E distinta la voce era diventata dura e imperiosa, come quella di chi è abituato a comandare e a non sentire rifiuti in risposta.
-Tino!-
Tino allora si voltò verso Ivan, dimenando le braccia come a richiamare pazienza.
Gli sorrise, nervoso, avvicinandosi a lui con un passo – e benché nella corporatura il russo ricordava Berwald, nello sguardo si faceva mille volte in più glaciale.
-Dobbiamo finire il pupazzo, signore! Il pupazzo!-
Ivan gli sorrise a sua volta, accomodante, come si fa con i ritardati e gli stupidi.
-Tu e chi dovete finire il pupazzo, Tino?-
Il finlandese indicò, con un braccio ritto, dietro di sé e si voltò nella stessa direzione direzione, mentre masticava parole veloci e accorate.
-Io e…-
Poi però si bloccò, con il fiato che gli moriva nella gola – l’aria all’improvviso tornò fredda, fischiando rapace nelle orecchie, e il cuore, gravato, pompava il sangue con fatica.
Non c’era nessuno, oltre a quel pupazzo di neve.
Non c’era Peter che saltella allegro da una parte all’altra, facendo divenire rumorosa persino la caduta discreta dei fiocchi di ghiaccio.
Non c’era Berwald che lo guardava e aspettava in silenzio di poter ammirare la sua opera ultimata.

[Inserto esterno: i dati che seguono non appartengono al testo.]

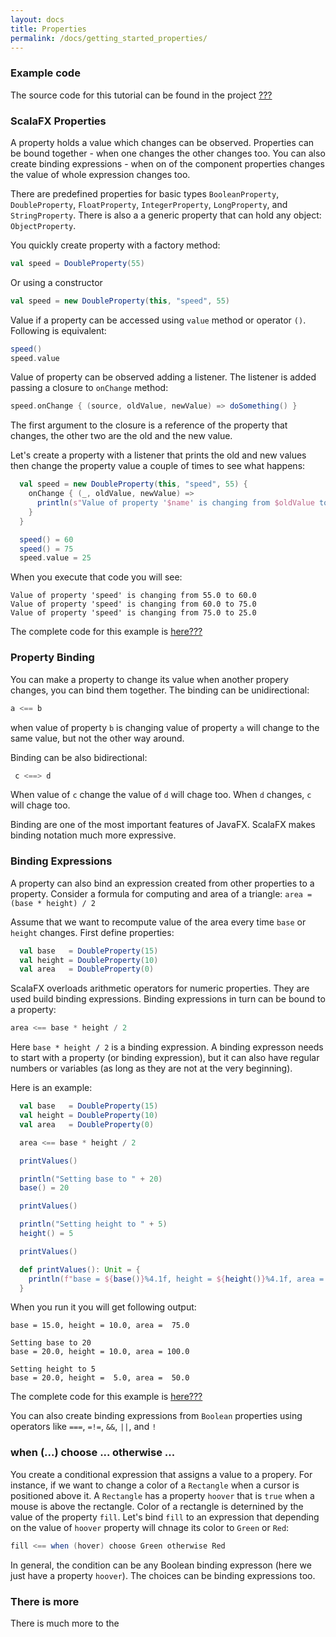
 ```yaml
---
layout: docs
title: Properties
permalink: /docs/getting_started_properties/
---
```


### Example code


The source code for this tutorial can be found in the project [???](???)

### ScalaFX Properties

A property holds a value which changes can be observed. Properties can be bound together - when one changes the other changes too. You can also create binding expressions - when on of the component properties changes the value of whole expression changes too.

There are predefined properties for basic types `BooleanProperty`, `DoubleProperty`, `FloatProperty`, `IntegerProperty`, `LongProperty`, and `StringProperty`. There is also a a generic property that can hold any object: `ObjectProperty`.

You quickly create property with a factory method:

```scala
val speed = DoubleProperty(55)
```

Or using a constructor

```scala
val speed = new DoubleProperty(this, "speed", 55)
```

Value if a property can be accessed using `value` method or operator `()`. Following is equivalent:

```scala
speed()
speed.value
``` 

Value of property can be observed adding a listener. The listener is added passing a closure to `onChange` method:

```scala
speed.onChange { (source, oldValue, newValue) => doSomething() }

```
The first argument to the closure is a reference of the property that changes, the other two are the old and the new value. 

Let's create a property with a listener that prints the old and new values then change the property value a couple of times to see what happens:

```scala
  val speed = new DoubleProperty(this, "speed", 55) {
    onChange { (_, oldValue, newValue) =>
      println(s"Value of property '$name' is changing from $oldValue to $newValue")
    }
  }

  speed() = 60
  speed() = 75
  speed.value = 25
```

When you execute that code you will see:

```
Value of property 'speed' is changing from 55.0 to 60.0
Value of property 'speed' is changing from 60.0 to 75.0
Value of property 'speed' is changing from 75.0 to 25.0
```

The complete code for this example is [here???](???)

### Property Binding

You can make a property to change its value when another propery changes, you can bind them together. The binding can be unidirectional:

```scala
a <== b
```

when value of property `b` is changing value of property `a` will change to the same value, but not the other way around. 

Binding can be also bidirectional:

```scala
 c <==> d
```
When value of `c` change the value of `d` will chage too. When `d` changes, `c` will chage too.

Binding are one of the most important features of JavaFX. ScalaFX makes binding notation much more expressive.

### Binding Expressions

A property can also bind an expression created from other properties to a property. Consider a formula for computing and area of a triangle: `area = (base * height) / 2` 

Assume that we want to recompute value of the area every time `base` or `height` changes. First define properties:

```scala
  val base   = DoubleProperty(15)
  val height = DoubleProperty(10)
  val area   = DoubleProperty(0)

```

ScalaFX overloads arithmetic operators for numeric properties. They are used build binding expressions. Binding expressions in turn can be bound to a property:

```scala
area <== base * height / 2

```
Here `base * height / 2` is a binding expression. A binding expresson needs to start with a property (or binding expression), but it can also have regular numbers or variables (as long as they are not at the very beginning).  

Here is an example:

```scala
  val base   = DoubleProperty(15)
  val height = DoubleProperty(10)
  val area   = DoubleProperty(0)

  area <== base * height / 2

  printValues()

  println("Setting base to " + 20)
  base() = 20

  printValues()

  println("Setting height to " + 5)
  height() = 5

  printValues()

  def printValues(): Unit = {
    println(f"base = ${base()}%4.1f, height = ${height()}%4.1f, area = ${area()}%5.1f\n")
  }

```

When you run it you will get following output:

```
base = 15.0, height = 10.0, area =  75.0

Setting base to 20
base = 20.0, height = 10.0, area = 100.0

Setting height to 5
base = 20.0, height =  5.0, area =  50.0
```


The complete code for this example is [here???](???)

You can also create binding expressions from `Boolean` properties using operators like `===`, `=!=`, `&&`, `||`, and `!`

### when (...) choose ... otherwise ...

You create a conditional expression that assigns a value to a propery. For instance, if we want to change a color of a `Rectangle` when a cursor is positioned above it. A `Rectangle` has a property `hoover` that is `true` when a mouse is above the rectangle. Color of a rectangle is deternined by the value of the property `fill`. Let's bind `fill` to an expression that depending on the value of `hoover` property will chnage its color to `Green` or `Red`:

```scala
fill <== when (hover) choose Green otherwise Red
```

In general, the condition can be any Boolean binding expresson (here we just have a property `hoover`). The choices can be binding expressions too.

### There is more

There is much more to the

C’erano solo due palle di neve abbozzate, un mucchio bianco scomposto in un punto, e nient’altro.
Tino si guardò le mani, sconsolato, nel tentativo di trovare nella realtà pezzi di speranza fantastica.

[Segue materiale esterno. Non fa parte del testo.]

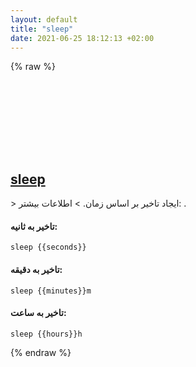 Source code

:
 ```yaml
---
layout: default
title: "sleep"
date: 2021-06-25 18:12:13 +02:00
---
```

{% raw %}
<h2 id="sleep">
  <a href="/fa/common/sleep.html">sleep</a> <a href="#sleep"><svg class="icon">
    <use href="/assets/images/unicode_sprite.svg#link" />
  </svg></a>
</h2>
> ایجاد تاخیر بر اساس زمان.
> اطلاعات بیشتر: <https://www.gnu.org/software/coreutils/sleep>.

#### تاخیر به ثانیه:
```shell
sleep {{seconds}}
```
#### تاخیر به دقیقه:
```shell
sleep {{minutes}}m
```
#### تاخیر به ساعت:
```shell
sleep {{hours}}h
```
{% endraw %} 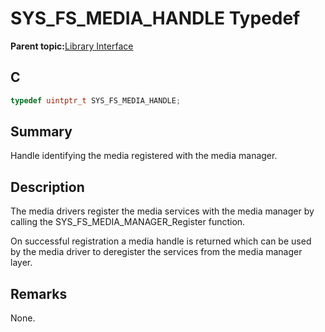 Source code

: # SYS\_FS\_MEDIA\_HANDLE Typedef

**Parent topic:**[Library Interface](GUID-42556FDF-A632-49FE-8A5E-9303A926578C.md)

## C

```c
typedef uintptr_t SYS_FS_MEDIA_HANDLE;

```

## Summary

Handle identifying the media registered with the media manager.

## Description

The media drivers register the media services with the media manager by<br />calling the SYS\_FS\_MEDIA\_MANAGER\_Register function.

On successful registration a media handle is returned which can be used<br />by the media driver to deregister the services from the media manager layer.

## Remarks

None.

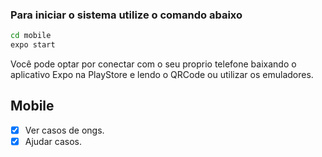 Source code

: ### Para iniciar o sistema utilize o comando abaixo

```sh
cd mobile
expo start
```

Você pode optar por conectar com o seu proprio telefone baixando o aplicativo Expo na PlayStore e lendo o QRCode ou utilizar os emuladores.

## Mobile

- [x] Ver casos de ongs.
- [x] Ajudar casos. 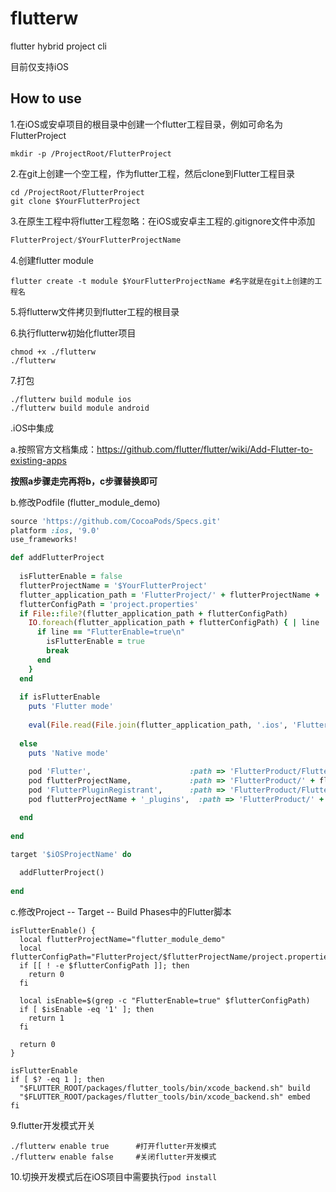 # flutterw
flutter hybrid project cli

目前仅支持iOS



## How to use

1.在iOS或安卓项目的根目录中创建一个flutter工程目录，例如可命名为FlutterProject

```shell
mkdir -p /ProjectRoot/FlutterProject
```



2.在git上创建一个空工程，作为flutter工程，然后clone到Flutter工程目录

```shell
cd /ProjectRoot/FlutterProject
git clone $YourFlutterProject
```



3.在原生工程中将flutter工程忽略：在iOS或安卓主工程的.gitignore文件中添加 

```c
FlutterProject/$YourFlutterProjectName
```



4.创建flutter module

```shell
flutter create -t module $YourFlutterProjectName #名字就是在git上创建的工程名
```



5.将flutterw文件拷贝到flutter工程的根目录



6.执行flutterw初始化flutter项目

```shell
chmod +x ./flutterw
./flutterw
```



7.打包

```shell
./flutterw build module ios
./flutterw build module android
```



.iOS中集成

a.按照官方文档集成：https://github.com/flutter/flutter/wiki/Add-Flutter-to-existing-apps

**按照a步骤走完再将b，c步骤替换即可**

b.修改Podfile (flutter_module_demo)

```ruby
source 'https://github.com/CocoaPods/Specs.git'
platform :ios, '9.0'
use_frameworks!

def addFlutterProject
  
  isFlutterEnable = false
  flutterProjectName = '$YourFlutterProject'
  flutter_application_path = 'FlutterProject/' + flutterProjectName + '/'
  flutterConfigPath = 'project.properties'
  if File::file?(flutter_application_path + flutterConfigPath)
    IO.foreach(flutter_application_path + flutterConfigPath) { | line |
      if line == "FlutterEnable=true\n"
        isFlutterEnable = true
        break
      end
    }
  end
  
  if isFlutterEnable
    puts 'Flutter mode'
    
    eval(File.read(File.join(flutter_application_path, '.ios', 'Flutter', 'podhelper.rb')), binding)
    
  else
    puts 'Native mode'
    
    pod 'Flutter',                      :path => 'FlutterProduct/Flutter'
    pod flutterProjectName,             :path => 'FlutterProduct/' + flutterProjectName
    pod 'FlutterPluginRegistrant',      :path => 'FlutterProduct/FlutterPluginRegistrant'
    pod flutterProjectName + '_plugins',  :path => 'FlutterProduct/' + flutterProjectName + '_plugins'

  end
  
end

target '$iOSProjectName' do
  
  addFlutterProject()
  
end
```

c.修改Project -- Target -- Build Phases中的Flutter脚本

```shell
isFlutterEnable() {
  local flutterProjectName="flutter_module_demo"
  local flutterConfigPath="FlutterProject/$flutterProjectName/project.properties"
  if [[ ! -e $flutterConfigPath ]]; then
    return 0
  fi

  local isEnable=$(grep -c "FlutterEnable=true" $flutterConfigPath)
  if [ $isEnable -eq '1' ]; then
    return 1
  fi

  return 0
}

isFlutterEnable
if [ $? -eq 1 ]; then
  "$FLUTTER_ROOT/packages/flutter_tools/bin/xcode_backend.sh" build
  "$FLUTTER_ROOT/packages/flutter_tools/bin/xcode_backend.sh" embed
fi
```



9.flutter开发模式开关

```shell
./flutterw enable true		#打开flutter开发模式
./flutterw enable false	    #关闭flutter开发模式
```



10.切换开发模式后在iOS项目中需要执行`pod install`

Ma quelle erano rosse ed erano nude, freddissime.
-Io e…-
Una mano gli si poggiò sopra la spalla, quasi intenerita.
Decretando la fine del sogno.
-Vieni, Tino. Andiamo a casa…-
In un silenzio di tomba e con lo sguardo basso, Tino si voltò per un ultima volta e seguì Ivan, senza aggiungere una sola parola.